Galois cohomology of reductive groups over global fields
Mikhail Borovoi, Tasho Kaletha, Vladimir Hinich
TL;DR
This work develops a comprehensive, computable description of abelian and nonabelian Galois cohomology for reductive groups over global fields. It extends Tate cohomology to bounded complexes of Γ-modules via the stable derived category, and proves Tate–Nakayama isomorphisms locally and globally for complexes of tori. These tools yield explicit, finite, Cartesian descriptions of $H^1(F,G)$ and $H^2(F,T)$ in terms of the algebraic fundamental group $\,\pi_1(G)$ and real place data, with full functorial compatibility under restriction, localization, and connecting maps. The results enable practical computations of Galois cohomology and Tate–Shafarevich kernels, linking local-global structures to stable crossed modules and providing a robust framework for explicit arithmetic of reductive groups. The framework unifies and extends classical descriptions (e.g., Kottwitz, Tate–Nakayama) and offers algorithmic paths for calculating cohomology and Shafarevich groups in both local and global settings.
Abstract
We give closed formulas for the abelian Galois cohomology groups H^1_{ab}(F,G) and H^2_{ab}(F,G) of a connected reductive group G over a global field F in terms of the algebraic fundamental group π_1(G) introduced earlier by one of us (M.B.). We further give closed formulas for the effects of restriction, corestriction, and localization, in terms of these formulas and the analogous known formulas in the case of local fields.
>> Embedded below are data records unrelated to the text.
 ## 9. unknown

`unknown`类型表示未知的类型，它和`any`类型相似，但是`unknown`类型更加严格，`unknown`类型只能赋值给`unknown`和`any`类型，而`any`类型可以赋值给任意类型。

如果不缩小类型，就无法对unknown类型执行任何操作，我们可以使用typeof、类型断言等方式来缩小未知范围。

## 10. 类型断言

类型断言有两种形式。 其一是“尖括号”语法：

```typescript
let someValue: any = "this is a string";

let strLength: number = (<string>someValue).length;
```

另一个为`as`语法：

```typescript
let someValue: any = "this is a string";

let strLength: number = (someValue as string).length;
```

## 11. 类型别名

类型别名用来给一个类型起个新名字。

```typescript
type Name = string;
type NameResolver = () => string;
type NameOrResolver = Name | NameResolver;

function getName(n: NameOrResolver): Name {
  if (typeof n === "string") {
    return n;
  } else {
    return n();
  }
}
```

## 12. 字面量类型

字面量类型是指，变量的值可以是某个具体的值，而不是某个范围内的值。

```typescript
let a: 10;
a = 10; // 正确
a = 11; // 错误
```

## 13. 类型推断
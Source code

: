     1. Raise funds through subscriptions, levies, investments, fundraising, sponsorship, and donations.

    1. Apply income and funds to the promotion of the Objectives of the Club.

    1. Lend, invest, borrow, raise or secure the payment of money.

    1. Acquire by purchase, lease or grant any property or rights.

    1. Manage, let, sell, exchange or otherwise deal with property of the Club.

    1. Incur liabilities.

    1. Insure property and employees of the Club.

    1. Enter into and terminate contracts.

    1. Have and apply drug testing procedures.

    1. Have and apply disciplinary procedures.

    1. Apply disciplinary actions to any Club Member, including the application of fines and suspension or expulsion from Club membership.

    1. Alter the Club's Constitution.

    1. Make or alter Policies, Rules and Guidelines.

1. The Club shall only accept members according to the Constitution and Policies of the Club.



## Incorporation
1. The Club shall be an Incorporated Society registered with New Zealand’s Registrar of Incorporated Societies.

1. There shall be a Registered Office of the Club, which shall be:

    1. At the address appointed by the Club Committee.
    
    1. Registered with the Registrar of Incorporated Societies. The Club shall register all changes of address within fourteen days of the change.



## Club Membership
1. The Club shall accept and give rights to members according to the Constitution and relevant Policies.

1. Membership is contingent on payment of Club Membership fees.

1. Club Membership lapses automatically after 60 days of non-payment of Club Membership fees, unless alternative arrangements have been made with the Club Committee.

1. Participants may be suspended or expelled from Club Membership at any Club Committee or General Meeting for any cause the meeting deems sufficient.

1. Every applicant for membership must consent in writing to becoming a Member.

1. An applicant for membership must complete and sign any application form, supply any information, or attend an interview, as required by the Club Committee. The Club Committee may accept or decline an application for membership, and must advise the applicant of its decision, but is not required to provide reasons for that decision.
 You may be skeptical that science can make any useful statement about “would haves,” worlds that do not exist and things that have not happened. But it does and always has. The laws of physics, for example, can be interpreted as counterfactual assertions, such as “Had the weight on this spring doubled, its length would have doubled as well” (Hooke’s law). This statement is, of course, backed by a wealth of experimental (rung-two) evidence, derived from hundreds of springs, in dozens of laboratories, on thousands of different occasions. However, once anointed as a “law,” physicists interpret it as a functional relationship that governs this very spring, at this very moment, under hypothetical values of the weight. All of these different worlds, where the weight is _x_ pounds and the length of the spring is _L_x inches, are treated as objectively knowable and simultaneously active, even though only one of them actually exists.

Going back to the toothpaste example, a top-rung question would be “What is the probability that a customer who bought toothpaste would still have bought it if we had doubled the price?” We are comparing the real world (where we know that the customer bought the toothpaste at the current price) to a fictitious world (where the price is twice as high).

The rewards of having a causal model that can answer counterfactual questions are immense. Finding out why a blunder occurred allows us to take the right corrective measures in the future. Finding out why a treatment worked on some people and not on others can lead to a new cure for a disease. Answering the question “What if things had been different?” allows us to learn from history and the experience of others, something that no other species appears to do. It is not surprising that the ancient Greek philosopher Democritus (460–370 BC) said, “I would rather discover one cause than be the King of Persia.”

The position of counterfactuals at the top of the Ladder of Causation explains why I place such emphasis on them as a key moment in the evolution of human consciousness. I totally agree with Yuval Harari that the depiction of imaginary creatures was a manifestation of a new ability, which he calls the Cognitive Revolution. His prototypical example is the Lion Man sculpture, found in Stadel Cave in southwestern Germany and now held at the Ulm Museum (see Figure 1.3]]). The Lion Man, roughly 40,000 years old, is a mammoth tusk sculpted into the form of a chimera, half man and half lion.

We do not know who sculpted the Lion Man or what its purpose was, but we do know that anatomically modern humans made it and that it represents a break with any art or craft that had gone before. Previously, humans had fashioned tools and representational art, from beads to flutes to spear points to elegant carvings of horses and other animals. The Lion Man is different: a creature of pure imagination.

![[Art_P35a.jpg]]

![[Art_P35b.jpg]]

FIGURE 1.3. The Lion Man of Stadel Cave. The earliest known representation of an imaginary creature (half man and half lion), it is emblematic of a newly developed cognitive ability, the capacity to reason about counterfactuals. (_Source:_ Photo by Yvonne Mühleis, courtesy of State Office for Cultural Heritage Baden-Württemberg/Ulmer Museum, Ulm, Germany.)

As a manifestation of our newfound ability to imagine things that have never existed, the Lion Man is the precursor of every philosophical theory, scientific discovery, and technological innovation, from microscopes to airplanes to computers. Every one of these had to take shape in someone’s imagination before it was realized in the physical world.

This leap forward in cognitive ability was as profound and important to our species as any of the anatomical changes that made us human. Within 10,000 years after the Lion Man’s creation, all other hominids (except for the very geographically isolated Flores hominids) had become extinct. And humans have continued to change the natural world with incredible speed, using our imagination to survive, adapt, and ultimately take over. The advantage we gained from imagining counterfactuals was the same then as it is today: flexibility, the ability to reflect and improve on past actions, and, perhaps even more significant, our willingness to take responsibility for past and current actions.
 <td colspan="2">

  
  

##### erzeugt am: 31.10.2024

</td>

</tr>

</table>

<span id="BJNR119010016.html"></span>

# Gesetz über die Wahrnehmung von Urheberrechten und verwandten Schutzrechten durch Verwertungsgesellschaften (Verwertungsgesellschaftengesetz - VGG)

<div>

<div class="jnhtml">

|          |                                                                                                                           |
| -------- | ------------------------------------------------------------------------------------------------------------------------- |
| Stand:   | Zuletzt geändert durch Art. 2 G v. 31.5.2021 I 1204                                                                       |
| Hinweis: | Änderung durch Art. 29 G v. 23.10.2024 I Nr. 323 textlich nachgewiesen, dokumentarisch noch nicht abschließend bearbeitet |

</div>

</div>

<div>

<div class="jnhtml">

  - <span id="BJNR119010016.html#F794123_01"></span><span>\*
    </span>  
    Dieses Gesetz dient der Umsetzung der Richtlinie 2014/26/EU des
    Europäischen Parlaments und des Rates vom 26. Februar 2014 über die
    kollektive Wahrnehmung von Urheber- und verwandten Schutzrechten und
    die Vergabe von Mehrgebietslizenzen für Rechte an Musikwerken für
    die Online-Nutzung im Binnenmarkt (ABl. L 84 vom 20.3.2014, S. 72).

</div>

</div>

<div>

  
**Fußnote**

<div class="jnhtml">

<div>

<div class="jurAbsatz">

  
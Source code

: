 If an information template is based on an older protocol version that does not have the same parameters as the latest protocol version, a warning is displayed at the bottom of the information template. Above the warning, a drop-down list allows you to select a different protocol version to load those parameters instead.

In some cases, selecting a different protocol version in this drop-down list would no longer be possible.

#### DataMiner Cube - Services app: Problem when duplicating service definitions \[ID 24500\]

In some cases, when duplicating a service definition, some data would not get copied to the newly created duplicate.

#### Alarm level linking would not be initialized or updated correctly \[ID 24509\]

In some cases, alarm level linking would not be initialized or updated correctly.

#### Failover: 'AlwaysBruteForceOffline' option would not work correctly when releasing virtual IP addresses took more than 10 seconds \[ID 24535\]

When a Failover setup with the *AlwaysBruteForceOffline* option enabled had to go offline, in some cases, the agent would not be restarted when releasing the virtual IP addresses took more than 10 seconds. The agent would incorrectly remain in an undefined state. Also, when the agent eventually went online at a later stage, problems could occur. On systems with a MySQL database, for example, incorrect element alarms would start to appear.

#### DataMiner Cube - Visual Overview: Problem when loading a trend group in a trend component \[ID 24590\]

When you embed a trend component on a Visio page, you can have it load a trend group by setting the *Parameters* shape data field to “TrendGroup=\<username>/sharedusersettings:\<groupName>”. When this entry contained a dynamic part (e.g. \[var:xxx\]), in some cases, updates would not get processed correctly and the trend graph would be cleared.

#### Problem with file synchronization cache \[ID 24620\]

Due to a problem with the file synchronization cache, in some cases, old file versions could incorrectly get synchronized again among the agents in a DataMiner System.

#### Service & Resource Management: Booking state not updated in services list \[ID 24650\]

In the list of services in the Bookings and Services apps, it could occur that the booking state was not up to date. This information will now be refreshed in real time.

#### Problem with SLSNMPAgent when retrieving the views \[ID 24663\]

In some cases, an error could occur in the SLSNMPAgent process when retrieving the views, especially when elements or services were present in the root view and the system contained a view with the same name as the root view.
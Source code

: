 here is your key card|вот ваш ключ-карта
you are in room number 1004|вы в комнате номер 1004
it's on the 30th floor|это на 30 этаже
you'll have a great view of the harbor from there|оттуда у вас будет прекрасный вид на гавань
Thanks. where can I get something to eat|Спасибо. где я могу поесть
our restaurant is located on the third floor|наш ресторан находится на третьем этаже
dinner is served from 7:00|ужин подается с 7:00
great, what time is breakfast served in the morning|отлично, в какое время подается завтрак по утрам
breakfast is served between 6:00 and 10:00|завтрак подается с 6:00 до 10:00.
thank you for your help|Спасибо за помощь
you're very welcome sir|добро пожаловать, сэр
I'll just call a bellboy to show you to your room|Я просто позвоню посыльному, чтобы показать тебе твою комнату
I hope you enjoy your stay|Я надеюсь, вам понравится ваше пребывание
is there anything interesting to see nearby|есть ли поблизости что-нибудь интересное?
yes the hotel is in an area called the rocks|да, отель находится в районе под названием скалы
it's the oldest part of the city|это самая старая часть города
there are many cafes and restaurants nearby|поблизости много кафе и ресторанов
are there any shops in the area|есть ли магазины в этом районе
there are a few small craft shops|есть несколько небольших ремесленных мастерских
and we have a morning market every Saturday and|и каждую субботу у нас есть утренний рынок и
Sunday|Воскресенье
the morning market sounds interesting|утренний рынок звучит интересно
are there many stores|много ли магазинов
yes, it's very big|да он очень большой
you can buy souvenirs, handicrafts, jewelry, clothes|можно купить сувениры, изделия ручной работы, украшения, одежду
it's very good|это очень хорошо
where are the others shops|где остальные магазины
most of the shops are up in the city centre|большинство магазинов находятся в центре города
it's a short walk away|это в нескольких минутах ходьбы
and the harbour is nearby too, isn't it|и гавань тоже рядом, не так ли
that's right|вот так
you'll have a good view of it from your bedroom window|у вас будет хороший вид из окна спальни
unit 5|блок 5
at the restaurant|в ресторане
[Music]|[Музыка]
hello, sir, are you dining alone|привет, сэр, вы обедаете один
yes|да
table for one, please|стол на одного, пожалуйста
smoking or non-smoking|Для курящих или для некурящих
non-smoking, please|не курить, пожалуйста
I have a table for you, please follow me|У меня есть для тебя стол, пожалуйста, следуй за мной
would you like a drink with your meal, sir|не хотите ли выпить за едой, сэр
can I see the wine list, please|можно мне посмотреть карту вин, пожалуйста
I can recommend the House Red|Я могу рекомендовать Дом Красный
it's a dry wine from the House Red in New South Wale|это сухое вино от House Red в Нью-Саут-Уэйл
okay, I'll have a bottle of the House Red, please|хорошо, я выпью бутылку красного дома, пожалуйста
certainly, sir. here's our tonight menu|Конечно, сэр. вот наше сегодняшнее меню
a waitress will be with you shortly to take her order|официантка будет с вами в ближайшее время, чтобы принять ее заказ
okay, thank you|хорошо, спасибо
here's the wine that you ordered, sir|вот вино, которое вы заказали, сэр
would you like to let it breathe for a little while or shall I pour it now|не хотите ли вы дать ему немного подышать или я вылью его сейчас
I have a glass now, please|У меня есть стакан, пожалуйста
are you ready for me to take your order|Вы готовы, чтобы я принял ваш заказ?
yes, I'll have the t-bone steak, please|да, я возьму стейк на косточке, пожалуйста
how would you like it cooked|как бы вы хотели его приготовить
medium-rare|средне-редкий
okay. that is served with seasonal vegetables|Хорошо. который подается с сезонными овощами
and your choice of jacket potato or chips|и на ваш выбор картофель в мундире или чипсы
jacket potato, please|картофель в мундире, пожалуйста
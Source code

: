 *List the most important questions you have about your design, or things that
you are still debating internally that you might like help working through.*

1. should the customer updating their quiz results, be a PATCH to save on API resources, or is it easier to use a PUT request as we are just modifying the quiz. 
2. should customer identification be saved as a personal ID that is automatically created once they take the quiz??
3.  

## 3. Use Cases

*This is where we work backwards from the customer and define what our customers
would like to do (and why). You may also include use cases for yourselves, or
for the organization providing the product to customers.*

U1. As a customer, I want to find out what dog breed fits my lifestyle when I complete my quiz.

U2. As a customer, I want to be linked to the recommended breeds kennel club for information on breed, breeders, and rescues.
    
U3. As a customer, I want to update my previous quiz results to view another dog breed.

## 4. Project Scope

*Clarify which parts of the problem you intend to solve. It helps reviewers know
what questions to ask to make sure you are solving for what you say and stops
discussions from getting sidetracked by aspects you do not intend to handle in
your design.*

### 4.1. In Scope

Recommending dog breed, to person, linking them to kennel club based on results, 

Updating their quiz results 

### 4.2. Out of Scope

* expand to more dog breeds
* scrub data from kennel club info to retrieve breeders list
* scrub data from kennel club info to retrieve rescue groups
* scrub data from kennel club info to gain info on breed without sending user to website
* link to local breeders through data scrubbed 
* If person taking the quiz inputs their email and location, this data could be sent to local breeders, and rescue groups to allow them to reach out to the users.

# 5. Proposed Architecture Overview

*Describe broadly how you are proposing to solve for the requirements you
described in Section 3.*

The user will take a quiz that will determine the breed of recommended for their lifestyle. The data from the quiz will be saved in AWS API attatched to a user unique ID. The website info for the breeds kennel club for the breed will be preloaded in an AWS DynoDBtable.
Building on this, we give formulas, suitable for computer computations, for the first nonabelian Galois cohomology set H^1(F,G) of G and for the second Galois cohomology group H^2(F,T) of an F-torus T. As a preparation for the derivation of our formulas, we review the interpretation of Tate cohomology of a finite group in terms of the stable derived category of Z[Γ]-modules due to Buchweitz, and relate it to the explicit definition via cochains due to Kottwitz-Shelstad. We use this to construct the Tate-Nakayama isomorphisms for bounded complexes of tori over local and global fields, whose specialization to complexes of length 2 is then applied to obtain the desired formulas.